Prices of cashew nuts in two major cashew processing and exporting countries, India and Vietnam, will be pushed up by the new Tanzanian policy. And no country harvested cashew nuts at the same time with this country so the risk of supply shortage is greater.
Following the way of raw nut prices, kernel prices are also tending to rise, and orders from Western countries have been higher in recent days. The future of Tanzanian production is uncertain but the decision of the Tanzanian President clearly puts the market under pressure with a likely decrease in supply in the coming months which was quite unexpected.
Beyond the situation in Tanzania which clearly causes an increase in the price, it seems that the demand for cashew kernels is finally making a comeback. Market players also testify that medium-term orders have resumed with kernel importers seeking to cover the first quarter of 2019 or even in some cases for the first half of the year.

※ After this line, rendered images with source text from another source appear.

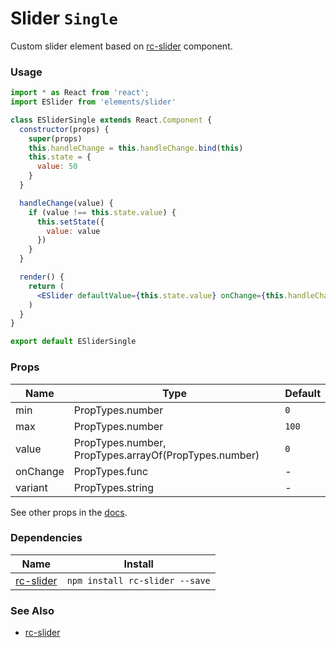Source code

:# Slider `Single`

Custom slider element based on [rc-slider](https://github.com/react-component/slider) component.

<!-- STORY -->

### Usage
```jsx
import * as React from 'react';
import ESlider from 'elements/slider'

class ESliderSingle extends React.Component {
  constructor(props) {
    super(props)
    this.handleChange = this.handleChange.bind(this)
    this.state = {
      value: 50
    }
  }

  handleChange(value) {
    if (value !== this.state.value) {
      this.setState({
        value: value
      })
    }
  }

  render() {
    return (
      <ESlider defaultValue={this.state.value} onChange={this.handleChange} />
    )
  }
}

export default ESliderSingle
```

### Props

| Name     | Type                                                  | Default |
|----------|-------------------------------------------------------|---------|
| min      | PropTypes.number                                      | `0`     |
| max      | PropTypes.number                                      | `100`   |
| value    | PropTypes.number, PropTypes.arrayOf(PropTypes.number) | `0`     |
| onChange | PropTypes.func                                        | -       |
| variant  | PropTypes.string                                      | -       |

See other props in the [docs](https://github.com/react-component/slider#common-api).

### Dependencies

| Name        | Install    |
|-------------|---------|
| [rc-slider](https://github.com/react-component/slider) | `npm install rc-slider --save` |

### See Also
- [rc-slider](https://github.com/react-component/slider)
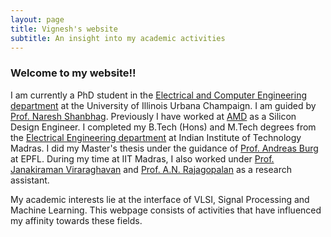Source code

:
 ```yaml
---
layout: page
title: Vignesh's website
subtitle: An insight into my academic activities
---
```

<head>
<meta name="google-site-verification" content="-DzfMuFXn-PApS3ZcXrvdRaFxdZA9xmjQxxiJZzwrdw" />
</head>

### Welcome to my website!!
I am currently a PhD student in the [Electrical and Computer Engineering department](https://ece.illinois.edu/) at the University of Illinois Urbana Champaign. I am guided by [Prof. Naresh Shanbhag](https://shanbhag.ece.illinois.edu/). Previously I have worked at [AMD](https://www.amd.com/en) as a Silicon Design Engineer. I completed my B.Tech (Hons) and M.Tech degrees from the [Electrical Engineering department](http://www.ee.iitm.ac.in/) at Indian Institute of Technology Madras. I did my Master's thesis under the guidance of [Prof. Andreas Burg](https://people.epfl.ch/andreas.burg/?lang=en) at EPFL. During my time at IIT Madras, I also worked under [Prof. Janakiraman Viraraghavan](http://www.ee.iitm.ac.in/janakiraman/) and [Prof. A.N. Rajagopalan](http://www.ee.iitm.ac.in/~raju/) as a research assistant.  

My academic interests lie at the interface of VLSI, Signal Processing and Machine Learning. This webpage consists of activities that have influenced my affinity towards these fields.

A significant rise in raw nut and kernel prices in the coming months? It is more uncertain. There are still around 100,000 MT of raw cashew nuts available in Côte d’Ivoire and around 50,000 MT in other West African countries. In addition, the rainy season was very good in West Africa and we are seeing a good start of flowering which could lead to an early harvest for the third year in a row. In India and Vietnam, the rainy season was very close to normal. If no late weather event happens, the outlook for 2019 production in the Northern Hemisphere will be clearly on the rise.
And let’s not forget that production in West Africa is growing very fast. According to some Ivoirian stakeholders, this year’s production would have exceeded 850,000 MT, more than our forecast which is still 825,000 MT well above the official figures. By 2019, the 900,000 MT mark will probably be exceeded.
Let’s hope for the sector that this month is the beginning of a period of stabilization at slightly higher price levels than in previous months but without giving way to a disproportionate bullish bubble.